We know St. Skittles supporters aren’t the brightest bulbs, but even they should realize the guy spells his last name with two n’s and he doesn’t live in Sanford.

USA Today:

Death threats were the last type of phone calls George A. Zimmermann, 78, thought he’d get after serving for 55 years as his Pennsylvania community’s preacher.

And he never thought he’d be mistaken for the man headlining news these days: George Zimmerman, the Sanford, Fla., neighborhood watch volunteer acquitted in the February 2012 fatal shooting of unarmed teen Trayvon Martin.

Zimmermann, 78, retired to Deland, Fla., 16 years ago from his post at Georgetown United Methodist Church in Paradise, Pa.
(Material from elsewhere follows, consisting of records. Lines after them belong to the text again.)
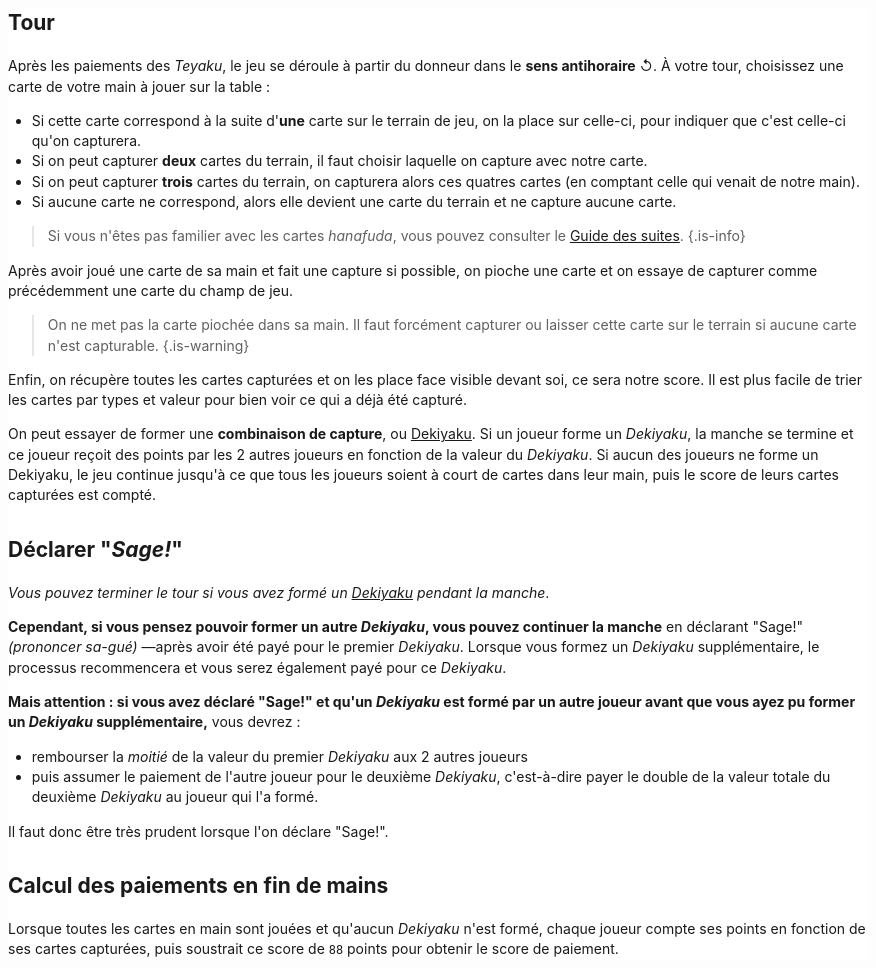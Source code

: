 ## Tour

Après les paiements des *Teyaku*, le jeu se déroule à partir du donneur dans le **sens antihoraire** ↺. À votre tour, choisissez une carte de votre main à jouer sur la table : 
* Si cette carte correspond à la suite d'**une** carte sur le terrain de jeu, on la place sur celle-ci, pour indiquer que c'est celle-ci qu'on capturera. 
* Si on peut capturer **deux** cartes du terrain, il faut choisir laquelle on capture avec notre carte. 
* Si on peut capturer **trois** cartes du terrain, on capturera alors ces quatres cartes (en comptant celle qui venait de notre main). 
* Si aucune carte ne correspond, alors elle devient une carte du terrain et ne capture aucune carte.

> Si vous n'êtes pas familier avec les cartes *hanafuda*, vous pouvez consulter le [Guide des suites](/fr/hanafuda/suits). 
{.is-info}


Après avoir joué une carte de sa main et fait une capture si possible, on pioche une carte et on essaye de capturer comme précédemment une carte du champ de jeu. 
> On ne met pas la carte piochée dans sa main. Il faut forcément capturer ou laisser cette carte sur le terrain si aucune carte n'est capturable.
{.is-warning}

Enfin, on récupère toutes les cartes capturées et on les place face visible devant soi, ce sera notre score. Il est plus facile de trier les cartes par types et valeur pour bien voir ce qui a déjà été capturé. 

On peut essayer de former une **combinaison de capture**, ou [Dekiyaku](/fr/hanafuda/games/hachi-hachi#dekiyaku). Si un joueur forme un *Dekiyaku*, la manche se termine et ce joueur reçoit des points par les 2 autres joueurs en fonction de la valeur du *Dekiyaku*. Si aucun des joueurs ne forme un Dekiyaku, le jeu continue jusqu'à ce que tous les joueurs soient à court de cartes dans leur main, puis le score de leurs cartes capturées est compté. 

## Déclarer "*Sage!*"
*Vous pouvez terminer le tour si vous avez formé un [Dekiyaku](/fr/hanafuda/games/hachi-hachi#dekiyaku) pendant la manche*. 

**Cependant, si vous pensez pouvoir former un autre *Dekiyaku*, vous pouvez continuer la manche** en déclarant "Sage!" *(prononcer sa-gué)* —après avoir été payé pour le premier *Dekiyaku*. Lorsque vous formez un *Dekiyaku* supplémentaire, le processus recommencera et vous serez également payé pour ce *Dekiyaku*. 

**Mais attention : si vous avez déclaré "Sage!" et qu'un *Dekiyaku* est formé par un autre joueur avant que vous ayez pu former un *Dekiyaku* supplémentaire,** vous devrez :
* rembourser la *moitié* de la valeur du premier *Dekiyaku* aux 2 autres joueurs
* puis assumer le paiement de l'autre joueur pour le deuxième *Dekiyaku*, c'est-à-dire payer le double de la valeur totale du deuxième *Dekiyaku* au joueur qui l'a formé. 

Il faut donc être très prudent lorsque l'on déclare "Sage!". 

## Calcul des paiements en fin de mains
Lorsque toutes les cartes en main sont jouées et qu'aucun *Dekiyaku* n'est formé, chaque joueur compte ses points en fonction de ses cartes capturées, puis soustrait ce score de `88` points pour obtenir le score de paiement.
He says his time in Florida had been relatively peaceful and uneventful – until the phone calls began trickling in.

According to Zimmermann, he started receiving the calls immediately after Zimmerman (with one n), 29, shot the teenager.

“In the beginning, I received four or five calls,” Zimmermann says. “I’d say, ‘Hey, you got the wrong person. I don’t live in Sanford.’ And then it stopped.”

Until the first night of the trial.

On June 25, Zimmermann was awakened by two calls in the middle of the night from protesters, although he says they were tame in comparison to the one he received on July 14, a day after the verdict was reached.

“Hey (expletive), you’re the one who killed Trayvon Martin, when your (expletive) get out, you’re dead,” the caller said in a message left on the answering machine. “Wherever you go, you’re dead. Wherever you’re trying to hide, you’re dead. Watch your (expletive) move. You think you’re free. You’re not. You better get ready to dig a 6-foot hole, cause you know you’re fixing to go,” the caller added, according to a report by Daytona news station WFVT.